Intéressée depuis longtemps par les collectivités territoriales et le management du secteur public, elle trouve un sujet qui lui correspond parfaitement : ‘la responsabilité éthique, sociale et environnementale dans l’administration communale’. « Avec ce mémoire, je voulais faire quelque chose de pratique, aller sur le terrain, explique la jeune lauréate. Mais faire une comparaison France-Allemagne sur les communes n’est pas facile. Le mot ‘commune’ ne recouvre pas la même réalité ici et là-bas. Comment comparer deux systèmes administratifs si différents ? » Un sujet vaste et compliqué, mais joliment récompensé, lors du Forum Franco-Allemand 2010, par le Prix d’excellence sponsorisé par la société SAP France.

 

Au fil de ses rencontres avec les élus des deux côtés du Rhin, Nadège a su en effet entrer dans le détail de deux cultures politiques fondamentalement différentes. « Sur le sujet de la responsabilité, les communes allemandes sont clairement en avance et s’appuient beaucoup sur la participation des citoyens. C’est bien moins vrai en France », résume-t-elle.

 

Alsacienne d’origine, Nadège Adoneth vit désormais à Lyon mais n’exclut pas de retourner en Allemagne. « Ce qui me manque, ce sont mes amis de là-bas, la qualité de l’accueil », dit-elle. Elle se souvient de son arrivée à Mannheim. De l’association Visum, qui lui avait fait rencontrer de nombreux étudiants allemands.
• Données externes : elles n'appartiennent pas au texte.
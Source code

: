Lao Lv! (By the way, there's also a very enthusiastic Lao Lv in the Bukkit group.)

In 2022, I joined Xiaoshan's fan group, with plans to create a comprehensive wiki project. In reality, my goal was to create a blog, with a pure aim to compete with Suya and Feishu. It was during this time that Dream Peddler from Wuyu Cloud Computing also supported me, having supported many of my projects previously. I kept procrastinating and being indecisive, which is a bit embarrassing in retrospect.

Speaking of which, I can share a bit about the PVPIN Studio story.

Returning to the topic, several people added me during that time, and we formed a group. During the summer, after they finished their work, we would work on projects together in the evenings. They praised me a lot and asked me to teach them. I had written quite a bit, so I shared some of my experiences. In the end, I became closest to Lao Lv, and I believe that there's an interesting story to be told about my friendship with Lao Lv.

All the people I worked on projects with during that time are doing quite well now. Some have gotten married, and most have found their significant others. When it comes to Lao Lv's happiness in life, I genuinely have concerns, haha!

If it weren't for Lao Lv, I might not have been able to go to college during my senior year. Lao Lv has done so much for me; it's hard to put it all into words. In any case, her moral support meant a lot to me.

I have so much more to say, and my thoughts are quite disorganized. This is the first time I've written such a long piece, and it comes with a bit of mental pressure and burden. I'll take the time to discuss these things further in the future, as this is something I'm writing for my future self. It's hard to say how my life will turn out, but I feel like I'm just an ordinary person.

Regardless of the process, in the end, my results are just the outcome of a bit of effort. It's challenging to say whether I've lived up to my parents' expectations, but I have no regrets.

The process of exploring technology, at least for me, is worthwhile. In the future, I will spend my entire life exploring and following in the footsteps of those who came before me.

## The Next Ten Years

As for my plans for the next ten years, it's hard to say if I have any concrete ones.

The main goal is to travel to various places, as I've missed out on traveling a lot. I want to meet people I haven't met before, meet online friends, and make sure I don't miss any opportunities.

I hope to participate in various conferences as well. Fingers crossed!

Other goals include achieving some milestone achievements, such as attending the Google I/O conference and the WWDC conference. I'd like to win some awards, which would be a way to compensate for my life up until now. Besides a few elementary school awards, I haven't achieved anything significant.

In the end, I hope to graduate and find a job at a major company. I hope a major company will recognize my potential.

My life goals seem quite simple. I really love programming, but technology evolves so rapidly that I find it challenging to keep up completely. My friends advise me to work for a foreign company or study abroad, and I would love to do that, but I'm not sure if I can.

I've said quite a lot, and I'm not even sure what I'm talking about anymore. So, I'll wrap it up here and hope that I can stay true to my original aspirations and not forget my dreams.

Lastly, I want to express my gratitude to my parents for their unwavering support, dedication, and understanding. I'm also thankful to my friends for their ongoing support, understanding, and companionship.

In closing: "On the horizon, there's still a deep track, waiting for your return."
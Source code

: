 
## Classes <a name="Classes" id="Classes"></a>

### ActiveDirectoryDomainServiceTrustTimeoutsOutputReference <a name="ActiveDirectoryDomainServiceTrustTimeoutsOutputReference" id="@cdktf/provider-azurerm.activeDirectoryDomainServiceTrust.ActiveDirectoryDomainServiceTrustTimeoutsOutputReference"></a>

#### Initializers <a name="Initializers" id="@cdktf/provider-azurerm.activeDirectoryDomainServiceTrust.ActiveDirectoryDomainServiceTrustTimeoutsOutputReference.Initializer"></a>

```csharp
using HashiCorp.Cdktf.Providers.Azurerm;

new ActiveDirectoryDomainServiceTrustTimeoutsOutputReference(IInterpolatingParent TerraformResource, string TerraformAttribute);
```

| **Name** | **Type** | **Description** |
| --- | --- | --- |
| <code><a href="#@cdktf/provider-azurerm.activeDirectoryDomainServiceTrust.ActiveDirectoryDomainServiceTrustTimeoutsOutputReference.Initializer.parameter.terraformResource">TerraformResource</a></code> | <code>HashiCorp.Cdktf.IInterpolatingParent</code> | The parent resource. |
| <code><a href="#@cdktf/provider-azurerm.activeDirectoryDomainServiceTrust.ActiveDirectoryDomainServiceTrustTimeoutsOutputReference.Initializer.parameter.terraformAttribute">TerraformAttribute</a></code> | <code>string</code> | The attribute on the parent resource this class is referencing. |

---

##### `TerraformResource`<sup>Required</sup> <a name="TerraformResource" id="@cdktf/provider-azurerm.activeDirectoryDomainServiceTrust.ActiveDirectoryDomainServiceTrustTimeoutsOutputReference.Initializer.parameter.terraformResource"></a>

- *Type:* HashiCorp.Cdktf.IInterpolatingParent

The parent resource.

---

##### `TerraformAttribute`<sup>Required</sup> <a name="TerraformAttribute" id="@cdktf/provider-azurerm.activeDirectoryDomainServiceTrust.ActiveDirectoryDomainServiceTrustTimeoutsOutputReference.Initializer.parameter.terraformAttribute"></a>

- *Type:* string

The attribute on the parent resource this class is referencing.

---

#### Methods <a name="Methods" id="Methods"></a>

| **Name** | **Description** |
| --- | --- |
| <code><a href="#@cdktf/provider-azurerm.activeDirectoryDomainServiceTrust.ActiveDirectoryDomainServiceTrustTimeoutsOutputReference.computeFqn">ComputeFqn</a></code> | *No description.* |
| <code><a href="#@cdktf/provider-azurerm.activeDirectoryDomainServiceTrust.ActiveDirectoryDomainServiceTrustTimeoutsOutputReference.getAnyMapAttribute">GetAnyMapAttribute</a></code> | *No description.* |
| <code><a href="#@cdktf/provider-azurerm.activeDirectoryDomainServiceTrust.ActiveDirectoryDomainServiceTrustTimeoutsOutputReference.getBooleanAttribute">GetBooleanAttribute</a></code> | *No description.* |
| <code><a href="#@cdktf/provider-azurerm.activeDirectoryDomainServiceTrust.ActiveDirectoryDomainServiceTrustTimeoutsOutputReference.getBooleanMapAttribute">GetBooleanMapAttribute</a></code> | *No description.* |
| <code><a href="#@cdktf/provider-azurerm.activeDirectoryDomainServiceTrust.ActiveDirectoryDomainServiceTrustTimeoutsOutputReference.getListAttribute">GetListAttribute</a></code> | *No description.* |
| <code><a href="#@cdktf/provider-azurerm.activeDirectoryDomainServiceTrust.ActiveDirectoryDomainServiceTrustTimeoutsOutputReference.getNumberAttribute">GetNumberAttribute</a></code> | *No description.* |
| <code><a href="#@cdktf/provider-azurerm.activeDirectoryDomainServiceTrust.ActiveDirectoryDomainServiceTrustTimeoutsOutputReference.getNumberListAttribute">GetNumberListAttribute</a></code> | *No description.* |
De son job d’étudiante à l’université, qui lui a permis de voir de l’intérieur comment fonctionne un autre système universitaire. « Et puis, glisse-t-elle, en apprenant une autre culture, on apprend aussi beaucoup sur soi-même. »  Autant d’arguments pour encourager les futures promotions de l’ESSEC à suivre cette voie.